Non ora, non qui

Fu un esordio folgorante, quasi vent’anni fa, quello di Erri De Luca con “Non ora, non qui” pubblicato nel 1989 da Feltrinelli.
Acclamato da critica e pubblico, il capolavoro dello scrittore napoletano è un flusso di pensieri, ricordi, riflessioni di un “io” protagonista che senza dubbio rimanda all’autore.
Non si sa quanta vita vissuta possa realmente esserci nelle profonde pagine di De Luca, ma l’immediatezza poetica con cui comunica stati d’animo, spesso di sofferenza e inadeguatezza, generano senso di partecipazione ed empatia nel lettore.
Sin dalle prime righe si evince il desiderio dell’io narrante di recuperare un rapporto con la madre, fatto di incomprensioni, frasi non dette, reso difficile da un’evidente balbuzie che renderà problematico il contatto con il mondo esterno.
Sullo sfondo una Napoli dai contorni sfocati, ma vista dagli occhi di chi la conosce bene: i vicoli illuminati da un sole pigro, la Villa Comunale in cui la mamma porta a giocare i figli, “la collina sopra Mergellina”, dove la famiglia del protagonista si trasferisce, segno di una stabilità economica raggiunta dopo gli stenti della guerra.

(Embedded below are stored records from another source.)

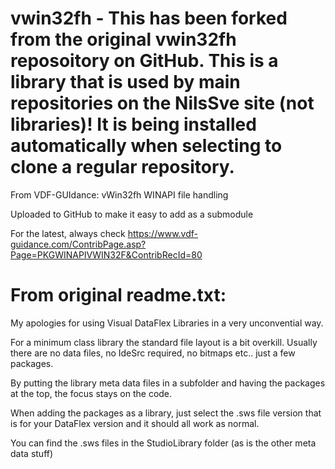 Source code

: # vwin32fh - This has been forked from the original vwin32fh reposoitory on GitHub. This is a library that is used by main repositories on the NilsSve site (not libraries)! It is being installed automatically when selecting to clone a regular repository.
From VDF-GUIdance: vWin32fh WINAPI file handling

Uploaded to GitHub to make it easy to add as a submodule

For the latest, always check https://www.vdf-guidance.com/ContribPage.asp?Page=PKGWINAPIVWIN32F&ContribRecId=80

# From original readme.txt:
My apologies for using Visual DataFlex Libraries in a very unconvential way.

For a minimum class library the standard file layout is a bit overkill.
Usually there are no data files, no IdeSrc required, no bitmaps etc.. just a few packages.

By putting the library meta data files in a subfolder and having the packages at the top, the focus stays on the code.

When adding the packages as a library, just select the .sws file version that is for your DataFlex version and it should all work as normal.

You can find the .sws files in the StudioLibrary folder (as is the other meta data stuff)
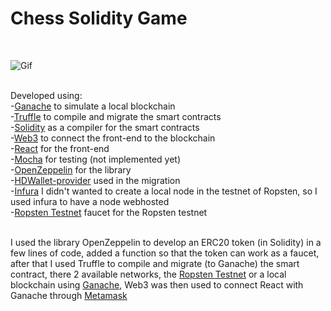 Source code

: # Chess Solidity Game
<br/>

![Gif](https://media.giphy.com/media/diYJJsl2q0r3dEZnmC/source.gif)<br/><br/>

Developed using:<br/>
-[Ganache](https://www.trufflesuite.com/ganache) to simulate a local blockchain<br/>
-[Truffle](https://www.trufflesuite.com/) to compile and migrate the smart contracts<br/>
-[Solidity](https://docs.soliditylang.org/) as a compiler for the smart contracts<br/>
-[Web3](https://web3js.readthedocs.io) to connect the front-end to the blockchain<br/>
-[React](https://it.reactjs.org/) for the front-end<br/>
-[Mocha](https://mochajs.org/) for testing (not implemented yet)<br/>
-[OpenZeppelin](https://openzeppelin.com/) for the library<br/>
-[HDWallet-provider](https://www.npmjs.com/package/@truffle/hdwallet-provider) used in the migration<br/>
-[Infura](https://infura.io/) I didn't wanted to create a local node in the testnet of Ropsten, so I used infura to have a node webhosted<br/>
-[Ropsten Testnet](https://faucet.ropsten.be/) faucet for the Ropsten testnet<br/><br/>

I used the library OpenZeppelin to develop an ERC20 token (in Solidity) in a few lines of code, added a function so that the token can work as a faucet, after that I used Truffle to compile and migrate (to Ganache) the smart contract, there 2 available networks, the [Ropsten Testnet](https://faucet.ropsten.be/) or a local blockchain using [Ganache](https://www.trufflesuite.com/ganache), Web3 was then used to connect React with Ganache through [Metamask](https://metamask.io/)
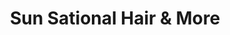 ---
title: "Sun Sational Hair & More"
url: /mount-vernon/sun-sational-hair-and-more/
shop: beauty
---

Toccanti le riflessioni sullo scorrere del tempo: quello interiore e quello storico; un tempo paragonato alle nuvole e ai fondi del caffé, un tempo che cambia le pose e mescola le forme.
Lo stile, asciutto, ma non per questo meno evocativo, si commenta con le parole dello stesso autore: “Parlare è percorrere un filo. Scrivere è possederlo”.